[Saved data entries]
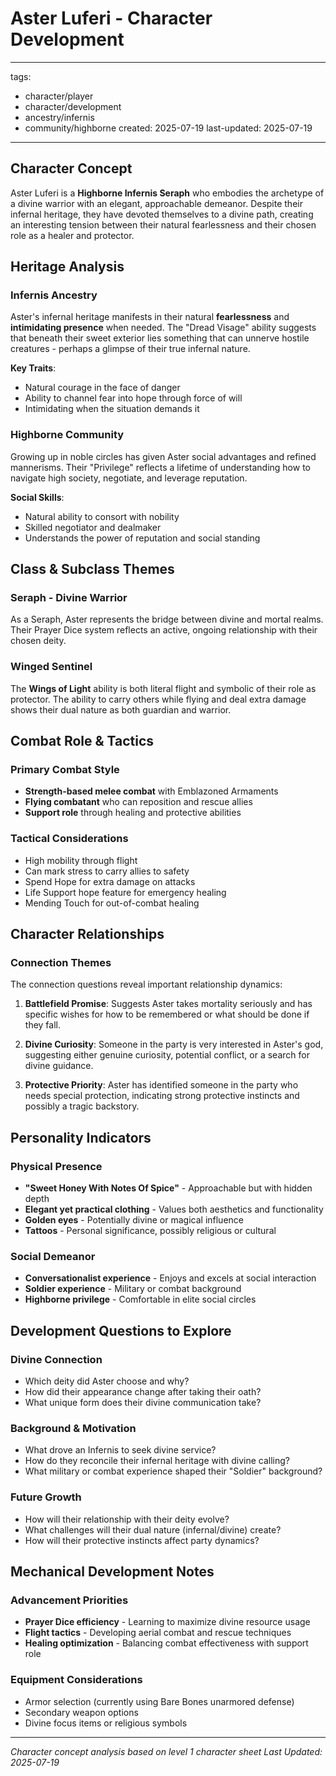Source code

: # Aster Luferi - Character Development

---
tags:
  - character/player
  - character/development
  - ancestry/infernis
  - community/highborne
created: 2025-07-19
last-updated: 2025-07-19
---

## Character Concept
Aster Luferi is a **Highborne Infernis Seraph** who embodies the archetype of a divine warrior with an elegant, approachable demeanor. Despite their infernal heritage, they have devoted themselves to a divine path, creating an interesting tension between their natural fearlessness and their chosen role as a healer and protector.

## Heritage Analysis

### Infernis Ancestry
Aster's infernal heritage manifests in their natural **fearlessness** and **intimidating presence** when needed. The "Dread Visage" ability suggests that beneath their sweet exterior lies something that can unnerve hostile creatures - perhaps a glimpse of their true infernal nature.

**Key Traits**:
- Natural courage in the face of danger
- Ability to channel fear into hope through force of will
- Intimidating when the situation demands it

### Highborne Community
Growing up in noble circles has given Aster social advantages and refined mannerisms. Their "Privilege" reflects a lifetime of understanding how to navigate high society, negotiate, and leverage reputation.

**Social Skills**:
- Natural ability to consort with nobility
- Skilled negotiator and dealmaker
- Understands the power of reputation and social standing

## Class & Subclass Themes

### Seraph - Divine Warrior
As a Seraph, Aster represents the bridge between divine and mortal realms. Their Prayer Dice system reflects an active, ongoing relationship with their chosen deity.

### Winged Sentinel
The **Wings of Light** ability is both literal flight and symbolic of their role as protector. The ability to carry others while flying and deal extra damage shows their dual nature as both guardian and warrior.

## Combat Role & Tactics

### Primary Combat Style
- **Strength-based melee combat** with Emblazoned Armaments
- **Flying combatant** who can reposition and rescue allies
- **Support role** through healing and protective abilities

### Tactical Considerations
- High mobility through flight
- Can mark stress to carry allies to safety
- Spend Hope for extra damage on attacks
- Life Support hope feature for emergency healing
- Mending Touch for out-of-combat healing

## Character Relationships

### Connection Themes
The connection questions reveal important relationship dynamics:

1. **Battlefield Promise**: Suggests Aster takes mortality seriously and has specific wishes for how to be remembered or what should be done if they fall.

2. **Divine Curiosity**: Someone in the party is very interested in Aster's god, suggesting either genuine curiosity, potential conflict, or a search for divine guidance.

3. **Protective Priority**: Aster has identified someone in the party who needs special protection, indicating strong protective instincts and possibly a tragic backstory.

## Personality Indicators

### Physical Presence
- **"Sweet Honey With Notes Of Spice"** - Approachable but with hidden depth
- **Elegant yet practical clothing** - Values both aesthetics and functionality
- **Golden eyes** - Potentially divine or magical influence
- **Tattoos** - Personal significance, possibly religious or cultural

### Social Demeanor
- **Conversationalist experience** - Enjoys and excels at social interaction
- **Soldier experience** - Military or combat background
- **Highborne privilege** - Comfortable in elite social circles

## Development Questions to Explore

### Divine Connection
- Which deity did Aster choose and why?
- How did their appearance change after taking their oath?
- What unique form does their divine communication take?

### Background & Motivation
- What drove an Infernis to seek divine service?
- How do they reconcile their infernal heritage with divine calling?
- What military or combat experience shaped their "Soldier" background?

### Future Growth
- How will their relationship with their deity evolve?
- What challenges will their dual nature (infernal/divine) create?
- How will their protective instincts affect party dynamics?

## Mechanical Development Notes

### Advancement Priorities
- **Prayer Dice efficiency** - Learning to maximize divine resource usage
- **Flight tactics** - Developing aerial combat and rescue techniques
- **Healing optimization** - Balancing combat effectiveness with support role

### Equipment Considerations
- Armor selection (currently using Bare Bones unarmored defense)
- Secondary weapon options
- Divine focus items or religious symbols

---
*Character concept analysis based on level 1 character sheet*
*Last Updated: 2025-07-19*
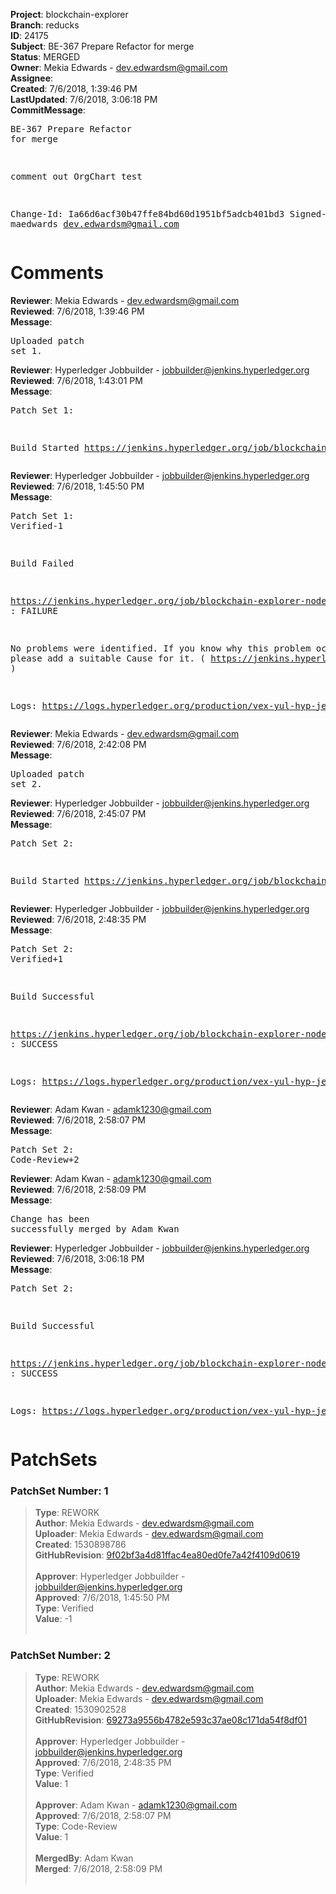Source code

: <strong>Project</strong>: blockchain-explorer<br><strong>Branch</strong>: reducks<br><strong>ID</strong>: 24175<br><strong>Subject</strong>: BE-367 Prepare Refactor for merge<br><strong>Status</strong>: MERGED<br><strong>Owner</strong>: Mekia Edwards - dev.edwardsm@gmail.com<br><strong>Assignee</strong>:<br><strong>Created</strong>: 7/6/2018, 1:39:46 PM<br><strong>LastUpdated</strong>: 7/6/2018, 3:06:18 PM<br><strong>CommitMessage</strong>:<br><pre>BE-367 Prepare Refactor for merge

comment out OrgChart test

Change-Id: Ia66d6acf30b47ffe84bd60d1951bf5adcb401bd3
Signed-off-by: maedwards <dev.edwardsm@gmail.com>
</pre><h1>Comments</h1><strong>Reviewer</strong>: Mekia Edwards - dev.edwardsm@gmail.com<br><strong>Reviewed</strong>: 7/6/2018, 1:39:46 PM<br><strong>Message</strong>: <pre>Uploaded patch set 1.</pre><strong>Reviewer</strong>: Hyperledger Jobbuilder - jobbuilder@jenkins.hyperledger.org<br><strong>Reviewed</strong>: 7/6/2018, 1:43:01 PM<br><strong>Message</strong>: <pre>Patch Set 1:

Build Started https://jenkins.hyperledger.org/job/blockchain-explorer-node6-verify-x86_64/267/</pre><strong>Reviewer</strong>: Hyperledger Jobbuilder - jobbuilder@jenkins.hyperledger.org<br><strong>Reviewed</strong>: 7/6/2018, 1:45:50 PM<br><strong>Message</strong>: <pre>Patch Set 1: Verified-1

Build Failed 

https://jenkins.hyperledger.org/job/blockchain-explorer-node6-verify-x86_64/267/ : FAILURE

No problems were identified. If you know why this problem occurred, please add a suitable Cause for it. ( https://jenkins.hyperledger.org/job/blockchain-explorer-node6-verify-x86_64/267/ )

Logs: https://logs.hyperledger.org/production/vex-yul-hyp-jenkins-3/blockchain-explorer-node6-verify-x86_64/267</pre><strong>Reviewer</strong>: Mekia Edwards - dev.edwardsm@gmail.com<br><strong>Reviewed</strong>: 7/6/2018, 2:42:08 PM<br><strong>Message</strong>: <pre>Uploaded patch set 2.</pre><strong>Reviewer</strong>: Hyperledger Jobbuilder - jobbuilder@jenkins.hyperledger.org<br><strong>Reviewed</strong>: 7/6/2018, 2:45:07 PM<br><strong>Message</strong>: <pre>Patch Set 2:

Build Started https://jenkins.hyperledger.org/job/blockchain-explorer-node6-verify-x86_64/268/</pre><strong>Reviewer</strong>: Hyperledger Jobbuilder - jobbuilder@jenkins.hyperledger.org<br><strong>Reviewed</strong>: 7/6/2018, 2:48:35 PM<br><strong>Message</strong>: <pre>Patch Set 2: Verified+1

Build Successful 

https://jenkins.hyperledger.org/job/blockchain-explorer-node6-verify-x86_64/268/ : SUCCESS

Logs: https://logs.hyperledger.org/production/vex-yul-hyp-jenkins-3/blockchain-explorer-node6-verify-x86_64/268</pre><strong>Reviewer</strong>: Adam Kwan - adamk1230@gmail.com<br><strong>Reviewed</strong>: 7/6/2018, 2:58:07 PM<br><strong>Message</strong>: <pre>Patch Set 2: Code-Review+2</pre><strong>Reviewer</strong>: Adam Kwan - adamk1230@gmail.com<br><strong>Reviewed</strong>: 7/6/2018, 2:58:09 PM<br><strong>Message</strong>: <pre>Change has been successfully merged by Adam Kwan</pre><strong>Reviewer</strong>: Hyperledger Jobbuilder - jobbuilder@jenkins.hyperledger.org<br><strong>Reviewed</strong>: 7/6/2018, 3:06:18 PM<br><strong>Message</strong>: <pre>Patch Set 2:

Build Successful 

https://jenkins.hyperledger.org/job/blockchain-explorer-node6-merge-x86_64/145/ : SUCCESS

Logs: https://logs.hyperledger.org/production/vex-yul-hyp-jenkins-3/blockchain-explorer-node6-merge-x86_64/145</pre><h1>PatchSets</h1><h3>PatchSet Number: 1</h3><blockquote><strong>Type</strong>: REWORK<br><strong>Author</strong>: Mekia Edwards - dev.edwardsm@gmail.com<br><strong>Uploader</strong>: Mekia Edwards - dev.edwardsm@gmail.com<br><strong>Created</strong>: 1530898786<br><strong>GitHubRevision</strong>: [9f02bf3a4d81ffac4ea80ed0fe7a42f4109d0619](https://github.com/hyperledger/blockchain-explorer/commit/9f02bf3a4d81ffac4ea80ed0fe7a42f4109d0619)<br><br><strong>Approver</strong>: Hyperledger Jobbuilder - jobbuilder@jenkins.hyperledger.org<br><strong>Approved</strong>: 7/6/2018, 1:45:50 PM<br><strong>Type</strong>: Verified<br><strong>Value</strong>: -1<br><br></blockquote><h3>PatchSet Number: 2</h3><blockquote><strong>Type</strong>: REWORK<br><strong>Author</strong>: Mekia Edwards - dev.edwardsm@gmail.com<br><strong>Uploader</strong>: Mekia Edwards - dev.edwardsm@gmail.com<br><strong>Created</strong>: 1530902528<br><strong>GitHubRevision</strong>: [69273a9556b4782e593c37ae08c171da54f8df01](https://github.com/hyperledger/blockchain-explorer/commit/69273a9556b4782e593c37ae08c171da54f8df01)<br><br><strong>Approver</strong>: Hyperledger Jobbuilder - jobbuilder@jenkins.hyperledger.org<br><strong>Approved</strong>: 7/6/2018, 2:48:35 PM<br><strong>Type</strong>: Verified<br><strong>Value</strong>: 1<br><br><strong>Approver</strong>: Adam Kwan - adamk1230@gmail.com<br><strong>Approved</strong>: 7/6/2018, 2:58:07 PM<br><strong>Type</strong>: Code-Review<br><strong>Value</strong>: 1<br><br><strong>MergedBy</strong>: Adam Kwan<br><strong>Merged</strong>: 7/6/2018, 2:58:09 PM<br><br></blockquote>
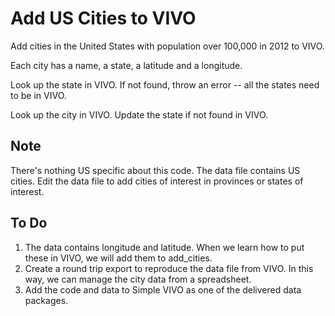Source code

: # Add US Cities to VIVO

Add cities in the United States with population over 100,000 in 2012 to VIVO.

Each city has a name, a state, a latitude and a longitude.

Look up the state in VIVO.  If not found, throw an error -- all the states need to be in VIVO.

Look up the city in VIVO.  Update the state if not found in VIVO.

## Note

There's nothing US specific about this code.  The data file contains US cities.  Edit the data file
to add cities of interest in provinces or states of interest.

## To Do

1. The data contains longitude and latitude.  When we learn how to put these in VIVO, we will add them
to add_cities.
1. Create a round trip export to reproduce the data file from VIVO.  In this way, we can manage the city data
from a spreadsheet.
1. Add the code and data to Simple VIVO as one of the delivered data packages.
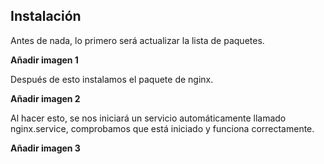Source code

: ## Instalación
Antes de nada, lo primero será actualizar la lista de paquetes.

**Añadir imagen 1**

Después de esto instalamos el paquete de nginx.

**Añadir imagen 2**

Al hacer esto, se nos iniciará un servicio automáticamente llamado nginx.service, comprobamos que está iniciado y funciona correctamente.

**Añadir imagen 3**
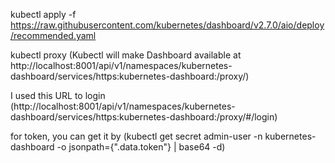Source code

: kubectl apply -f https://raw.githubusercontent.com/kubernetes/dashboard/v2.7.0/aio/deploy/recommended.yaml


kubectl proxy (Kubectl will make Dashboard available at http://localhost:8001/api/v1/namespaces/kubernetes-dashboard/services/https:kubernetes-dashboard:/proxy/)

I used this URL to login (http://localhost:8001/api/v1/namespaces/kubernetes-dashboard/services/https:kubernetes-dashboard:/proxy/#/login)

for token, you can get it by (kubectl get secret admin-user -n kubernetes-dashboard -o jsonpath={".data.token"} | base64 -d)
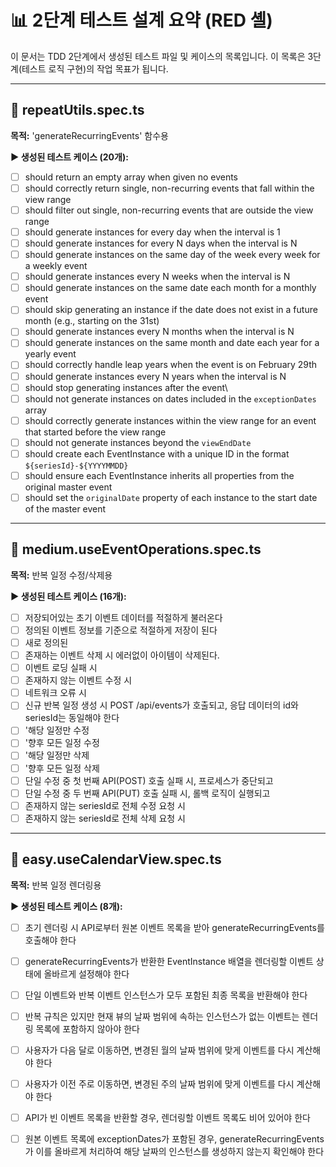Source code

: # 📊 2단계 테스트 설계 요약 (RED 셸)

이 문서는 TDD 2단계에서 생성된 테스트 파일 및 케이스의 목록입니다. 이 목록은 3단계(테스트 로직 구현)의 작업 목표가 됩니다.

---
## 🧪 repeatUtils.spec.ts 
**목적:** 'generateRecurringEvents' 함수용

**▶️ 생성된 테스트 케이스 (20개):**
* [ ] should return an empty array when given no events
* [ ] should correctly return single, non-recurring events that fall within the view range
* [ ] should filter out single, non-recurring events that are outside the view range
* [ ] should generate instances for every day when the interval is 1
* [ ] should generate instances for every N days when the interval is N
* [ ] should generate instances on the same day of the week every week for a weekly event
* [ ] should generate instances every N weeks when the interval is N
* [ ] should generate instances on the same date each month for a monthly event
* [ ] should skip generating an instance if the date does not exist in a future month (e.g., starting on the 31st)
* [ ] should generate instances every N months when the interval is N
* [ ] should generate instances on the same month and date each year for a yearly event
* [ ] should correctly handle leap years when the event is on February 29th
* [ ] should generate instances every N years when the interval is N
* [ ] should stop generating instances after the event\
* [ ] should not generate instances on dates included in the `exceptionDates` array
* [ ] should correctly generate instances within the view range for an event that started before the view range
* [ ] should not generate instances beyond the `viewEndDate`
* [ ] should create each EventInstance with a unique ID in the format `${seriesId}-${YYYYMMDD}`
* [ ] should ensure each EventInstance inherits all properties from the original master event
* [ ] should set the `originalDate` property of each instance to the start date of the master event

---
## 🧪 medium.useEventOperations.spec.ts 
**목적:** 반복 일정 수정/삭제용

**▶️ 생성된 테스트 케이스 (16개):**
* [ ] 저장되어있는 초기 이벤트 데이터를 적절하게 불러온다
* [ ] 정의된 이벤트 정보를 기준으로 적절하게 저장이 된다
* [ ] 새로 정의된 
* [ ] 존재하는 이벤트 삭제 시 에러없이 아이템이 삭제된다.
* [ ] 이벤트 로딩 실패 시 
* [ ] 존재하지 않는 이벤트 수정 시 
* [ ] 네트워크 오류 시 
* [ ] 신규 반복 일정 생성 시 POST /api/events가 호출되고, 응답 데이터의 id와 seriesId는 동일해야 한다
* [ ] '해당 일정만 수정
* [ ] '향후 모든 일정 수정
* [ ] '해당 일정만 삭제
* [ ] '향후 모든 일정 삭제
* [ ] 단일 수정 중 첫 번째 API(POST) 호출 실패 시, 프로세스가 중단되고 
* [ ] 단일 수정 중 두 번째 API(PUT) 호출 실패 시, 롤백 로직이 실행되고 
* [ ] 존재하지 않는 seriesId로 전체 수정 요청 시 
* [ ] 존재하지 않는 seriesId로 전체 삭제 요청 시 

---
## 🧪 easy.useCalendarView.spec.ts 
**목적:** 반복 일정 렌더링용

**▶️ 생성된 테스트 케이스 (8개):**
* [ ] 초기 렌더링 시 API로부터 원본 이벤트 목록을 받아 generateRecurringEvents를 호출해야 한다
* [ ] generateRecurringEvents가 반환한 EventInstance 배열을 렌더링할 이벤트 상태에 올바르게 설정해야 한다
* [ ] 단일 이벤트와 반복 이벤트 인스턴스가 모두 포함된 최종 목록을 반환해야 한다
* [ ] 반복 규칙은 있지만 현재 뷰의 날짜 범위에 속하는 인스턴스가 없는 이벤트는 렌더링 목록에 포함하지 않아야 한다
* [ ] 사용자가 다음 달로 이동하면, 변경된 월의 날짜 범위에 맞게 이벤트를 다시 계산해야 한다
* [ ] 사용자가 이전 주로 이동하면, 변경된 주의 날짜 범위에 맞게 이벤트를 다시 계산해야 한다
* [ ] API가 빈 이벤트 목록을 반환할 경우, 렌더링할 이벤트 목록도 비어 있어야 한다
* [ ] 원본 이벤트 목록에 exceptionDates가 포함된 경우, generateRecurringEvents가 이를 올바르게 처리하여 해당 날짜의 인스턴스를 생성하지 않는지 확인해야 한다

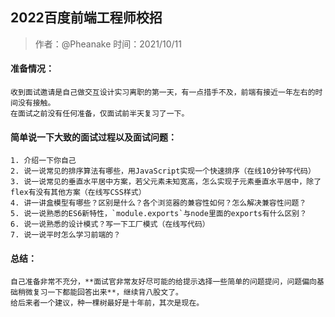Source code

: ## 2022百度前端工程师校招
  >  作者：@Pheanake
  >  时间：2021/10/11

    
#### 准备情况：

    收到面试邀请是自己做交互设计实习离职的第一天，有一点措手不及，前端有接近一年左右的时间没有接触。
    在面试之前没有任何准备，仅面试前半天复习了一下。

#### 简单说一下大致的面试过程以及面试问题：

    1. 介绍一下你自己
    2. 说一说常见的排序算法有哪些，用JavaScript实现一个快速排序（在线10分钟写代码）
    3. 说一说常见的垂直水平居中方案，若父元素未知宽高，怎么实现子元素垂直水平居中，除了flex有没有其他方案（在线写CSS样式）
    4. 讲一讲盒模型有哪些？区别是什么？各个浏览器的兼容性如何？怎么解决兼容性问题？
    5. 说一说熟悉的ES6新特性，`module.exports`与node里面的exports有什么区别？
    6. 说一说熟悉的设计模式？写一下工厂模式（在线写代码）
    7. 说一说平时怎么学习前端的？

#### 总结：

    自己准备非常不充分，**面试官非常友好尽可能的给提示选择一些简单的问题提问，问题偏向基础稍微复习一下都能回答出来**，继续背八股文了。
    给后来者一个建议，种一棵树最好是十年前，其次是现在。


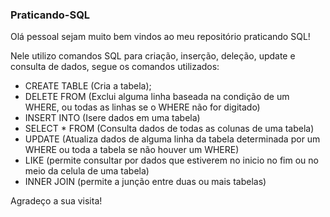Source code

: ### Praticando-SQL

Olá pessoal sejam muito bem vindos ao meu repositório praticando SQL!

Nele utilizo comandos SQL para criação, inserção, deleção, update e consulta de dados, segue os comandos utilizados:

* CREATE TABLE (Cria a tabela);
* DELETE FROM (Exclui alguma linha baseada na condição de um WHERE, ou todas as linhas se o WHERE não for digitado)
* INSERT INTO (Isere dados em uma tabela)
* SELECT * FROM (Consulta dados de todas as colunas de uma tabela)
* UPDATE (Atualiza dados de alguma linha da tabela determinada por um WHERE ou toda a tabela se não houver um WHERE)
* LIKE (permite consultar por dados que estiverem no inicio no fim ou no meio da celula de uma tabela)
* INNER JOIN (permite a junção entre duas ou mais tabelas)

Agradeço a sua visita!
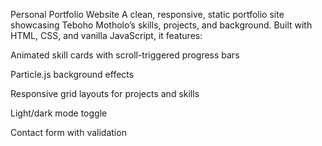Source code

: Personal Portfolio Website
A clean, responsive, static portfolio site showcasing Teboho Motholo’s skills, projects, and background. Built with HTML, CSS, and vanilla JavaScript, it features:

Animated skill cards with scroll-triggered progress bars

Particle.js background effects

Responsive grid layouts for projects and skills

Light/dark mode toggle

Contact form with validation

What to do: Among the records above, find each line holding "WHERE" and list it.

Answer for this exercise:
* DELETE FROM (Exclui alguma linha baseada na condição de um WHERE, ou todas as linhas se o WHERE não for digitado)
* UPDATE (Atualiza dados de alguma linha da tabela determinada por um WHERE ou toda a tabela se não houver um WHERE)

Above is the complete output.